ReFS issues with latest Windows Server Updates (KB5009624, KB5009557, KB5009555)



Show first post

106 comments

Userlevel 7
Badge +13

I read that ReFS when they get up in space used it can fall over. Is that true, or still true?

Never heard of this, let’s see what community have to say about it.

Userlevel 7
Badge +13

Okay, so the only way to get to the new ReFS version is to create a new disk and copy the data from the 1.2 to the 3.x volume? There’s no way to manually upgrade to the new ReFS version?

When you copy the data from volume to volume you will loose all block cloning savings….

True, but I can’t see other solutions...

Userlevel 1

Hello all, just wanted to throw my 2 cents in. Please delete or otherwise if not ok.

This is a thread i’ve seen as having an active conversation about these issues.

I don’t use Veeam, but MABS v3.

 

My server is a Dell R720 with one RAID array, containing 3 volumes; OS (NTFS), Recovery (NTFS), Data (ReFS). Windows Server 2019 Standard.

 

Up until the 20th Jan this server was operating fine (at least as far as I could tell, I was using it).

It installed KB5009557 automatically on 21st @ 4am, and since then, it started BSOD during boot, with:

SYSTEM THREAD EXCEPTION NOT HANDLED

ReFS.SYS

Checking the MEMORY.DMP file, tells this error to have code 0x0000007e.

 

What was stranger was I couldn’t boot from a Server 2019 ISO, as this also BSOD.

Used a Server 2016 ISO to boot, and rename refs.sys to refs.sys.bak, which allowed me to boot windows, without ReFS support, so the volume showed as RAW.

 

Created a support case with Microsoft, more on that later.

 

Found this article, and discovered the OOB update KB5010791.

Tricky to install it, as I needed refs.sys in place to be successful, but had to rename it back to boot windows. It did update the file though; 10.0.17763.2458.

But still BSOD.

 

Used refsutil.exe to assess the volume. Looked all fine:

PS C:\windows\system32> refsutil salvage -QS F: C:\refsutil
Microsoft ReFS Salvage [Version 10.0.11070]
Copyright (c) 2015 Microsoft Corp.

Local time: 1/24/2022 9:53:14

ReFS version: 3.4
Boot sector checked.
Cluster Size: 4096 (0x1000).
Cluster Count: 3265642496 (0xc2a5c000).
Superblocks checked.
Checkpoints checked.
4558 container table entry pages processed (0 invalid page(s))
1 container index table entry pages processed (0 invalid page(s)).
Container Table checked.

Processing 1403 of 1404 object table pages (99%)...

Object Table checked.

Examining identified metadata disk data for versioning and consistency.
134777 disk clusters analyzed (100%)...

Examining volume with signature 45246377 for salvageable files.
4558 container table entry pages processed (0 invalid page(s)).
1 container index table entry pages processed (0 invalid page(s)).
Validating discovered table roots on volume with signature 45246377.

36926 table roots validated (100%).
Enumerating files from discovered tables on volume with signature 45246377.

36926 tables enumerated (100%).
Command Complete.

Run time = 611 seconds.

Tried uninstalling both KBs.

I also tried manually copying a previous version of refs.sys. 10.0.17763.2452, 10.0.17763.2330. Still BSOD.

 

After waiting for Microsoft support to give me something useful, for a week since creating the case, finally took things more into my own hands.

Used refsutil to copy anything that might be useful to keep, deleted the ReFS volume, reinstated refs.sys, rebooted, and the BSOD went away.

Updated fully with both KB5009557 + KB5010791. Still no BSOD.

Recreated the ReFS volume, configured MABS to use it again. Still no BSOD.

 

Microsoft support have been about as helpful as a wet towel.

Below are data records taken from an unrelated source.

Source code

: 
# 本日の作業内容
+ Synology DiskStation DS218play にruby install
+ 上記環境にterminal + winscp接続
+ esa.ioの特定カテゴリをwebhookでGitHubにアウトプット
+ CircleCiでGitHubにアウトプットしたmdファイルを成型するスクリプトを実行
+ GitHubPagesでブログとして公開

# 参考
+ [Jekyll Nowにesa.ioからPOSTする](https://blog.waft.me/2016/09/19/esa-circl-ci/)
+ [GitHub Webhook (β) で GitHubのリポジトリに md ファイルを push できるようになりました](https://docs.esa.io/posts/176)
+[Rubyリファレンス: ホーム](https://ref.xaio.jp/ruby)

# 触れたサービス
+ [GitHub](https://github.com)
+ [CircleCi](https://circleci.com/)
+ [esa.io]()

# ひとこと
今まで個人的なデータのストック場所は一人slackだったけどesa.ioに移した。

Giving me basic instructions that I’ve already tried myself (sfc, dism, uninstall kb). They did get my MEMORY.DMP and claimed to be analysing it since, but so far have only given me the stop code 0x7e, which I’ve also got myself. Slow to respond to emails, and even ‘strongly suggest’ I contact Microsoft Premier Support Services. No, not spending more money on MS. Tried to get them to confirm if ReFS and Fixed Disks were a known issue they were working on; no word on that.

 

So this leaves me wondering.

Did something happen to my volume, a corruption maybe, that then broke refs.sys?

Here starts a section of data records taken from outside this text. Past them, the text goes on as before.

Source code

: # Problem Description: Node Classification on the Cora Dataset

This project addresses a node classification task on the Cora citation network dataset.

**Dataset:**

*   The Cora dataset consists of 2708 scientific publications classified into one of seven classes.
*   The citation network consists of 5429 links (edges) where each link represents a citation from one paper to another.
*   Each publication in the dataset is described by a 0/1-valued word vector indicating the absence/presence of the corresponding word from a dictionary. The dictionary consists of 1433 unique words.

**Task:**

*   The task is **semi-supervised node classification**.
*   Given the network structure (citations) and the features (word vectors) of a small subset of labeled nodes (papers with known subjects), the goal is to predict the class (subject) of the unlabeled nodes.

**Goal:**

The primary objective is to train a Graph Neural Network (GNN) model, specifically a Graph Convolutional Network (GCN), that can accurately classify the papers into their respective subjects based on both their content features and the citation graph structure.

Or did their update, break something in my volume, which then broke refs.sys?

I was using this volume for other things (a window share), so I’ve now split those workloads out to separate NTFS volumes, but surely that can’t be it.

I read that ReFS when they get up in space used it can fall over. Is that true, or still true?

Userlevel 5
Badge

Yep, but this specific volume fortunately doesn’t contain any Veeam backup data.

Userlevel 7
Badge +17

Okay, so the only way to get to the new ReFS version is to create a new disk and copy the data from the 1.2 to the 3.x volume? There’s no way to manually upgrade to the new ReFS version?

When you copy the data from volume to volume you will loose all block cloning savings….

Userlevel 5
Badge

Okay, so the only way to get to the new ReFS version is to create a new disk and copy the data from the 1.2 to the 3.x volume? There’s no way to manually upgrade to the new ReFS version?

Userlevel 2

My understanding is that only older v3.x versions update to 3.y   eg 3.1 to 3.4   or even to 3.7 now
New volumes get the relevant 3.y version
Older disks that may have been set up when originally attached to WS2012R2 will remain v1.2  and can still be used in the later OS (the OS has a separate refsv1 driver to handle them).
But some customers say they are not using old/existing disks and yet they are v1.2 somehow, and not sure how that can be.


 

Userlevel 5
Badge

Yeah, but we for sure didn't format it with ReFSv1. How can I convert it to a higher version so that we don't have the issue any more after installing the patch?

 

I'm going to detach the disk from this specific Win 2019 server and attach it to another Win 2019 server and see if it's upgraded.

 

EDIT: sigh, attaching the disk to another Windows 2019 VM doesn't work. The volume isn't automatically upgraded to a ReFS version higher than 1.2. Adding the devices.hotplug parameter is the only solution for now.

Userlevel 7
Badge +13

Yep, but question is why isn't it upgraded to the latest version automatically? I didn't format it with the ReFSv1 paramter as specified on the github article. Is there a way to manually upgrade it to the latest version?

The 1.2 is default version if formatted by Windows 8.1, Windows 10 up to v1607, Windows Server 2012 R2 and only if specified ReFSv1 on Windows Server 2016. I think it was the case.

In theory once a ReFS volume is mounted on a device that supports a newer ReFS version, it will be automatically upgraded to last possibly version. 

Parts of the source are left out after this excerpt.